▶ _Task details_: Only the lines from the beginning of the data through the one with "## TeamsAddOrUpdateMembershipForUserLegacy" belong in the answer, each retyped exactly, with pictures left out.

Pictures paired with source code
****************

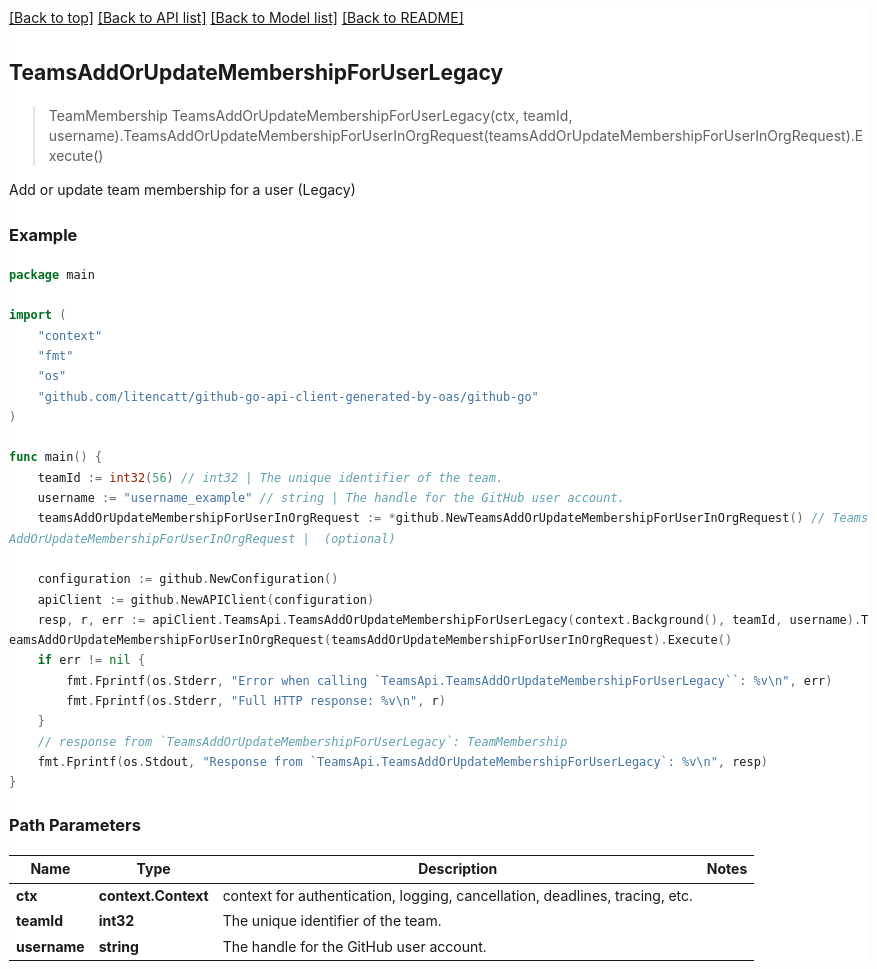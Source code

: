 [[Back to top]](#) [[Back to API list]](../README.md#documentation-for-api-endpoints)
[[Back to Model list]](../README.md#documentation-for-models)
[[Back to README]](../README.md)


## TeamsAddOrUpdateMembershipForUserLegacy

> TeamMembership TeamsAddOrUpdateMembershipForUserLegacy(ctx, teamId, username).TeamsAddOrUpdateMembershipForUserInOrgRequest(teamsAddOrUpdateMembershipForUserInOrgRequest).Execute()

Add or update team membership for a user (Legacy)



### Example

```go
package main

import (
    "context"
    "fmt"
    "os"
    "github.com/litencatt/github-go-api-client-generated-by-oas/github-go"
)

func main() {
    teamId := int32(56) // int32 | The unique identifier of the team.
    username := "username_example" // string | The handle for the GitHub user account.
    teamsAddOrUpdateMembershipForUserInOrgRequest := *github.NewTeamsAddOrUpdateMembershipForUserInOrgRequest() // TeamsAddOrUpdateMembershipForUserInOrgRequest |  (optional)

    configuration := github.NewConfiguration()
    apiClient := github.NewAPIClient(configuration)
    resp, r, err := apiClient.TeamsApi.TeamsAddOrUpdateMembershipForUserLegacy(context.Background(), teamId, username).TeamsAddOrUpdateMembershipForUserInOrgRequest(teamsAddOrUpdateMembershipForUserInOrgRequest).Execute()
    if err != nil {
        fmt.Fprintf(os.Stderr, "Error when calling `TeamsApi.TeamsAddOrUpdateMembershipForUserLegacy``: %v\n", err)
        fmt.Fprintf(os.Stderr, "Full HTTP response: %v\n", r)
    }
    // response from `TeamsAddOrUpdateMembershipForUserLegacy`: TeamMembership
    fmt.Fprintf(os.Stdout, "Response from `TeamsApi.TeamsAddOrUpdateMembershipForUserLegacy`: %v\n", resp)
}
```

### Path Parameters


Name | Type | Description  | Notes
------------- | ------------- | ------------- | -------------
**ctx** | **context.Context** | context for authentication, logging, cancellation, deadlines, tracing, etc.
**teamId** | **int32** | The unique identifier of the team. | 
**username** | **string** | The handle for the GitHub user account. |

****************

▶ _Answer to this task_:
Source code

: [[Back to top]](#) [[Back to API list]](../README.md#documentation-for-api-endpoints)
[[Back to Model list]](../README.md#documentation-for-models)
[[Back to README]](../README.md)


## TeamsAddOrUpdateMembershipForUserLegacy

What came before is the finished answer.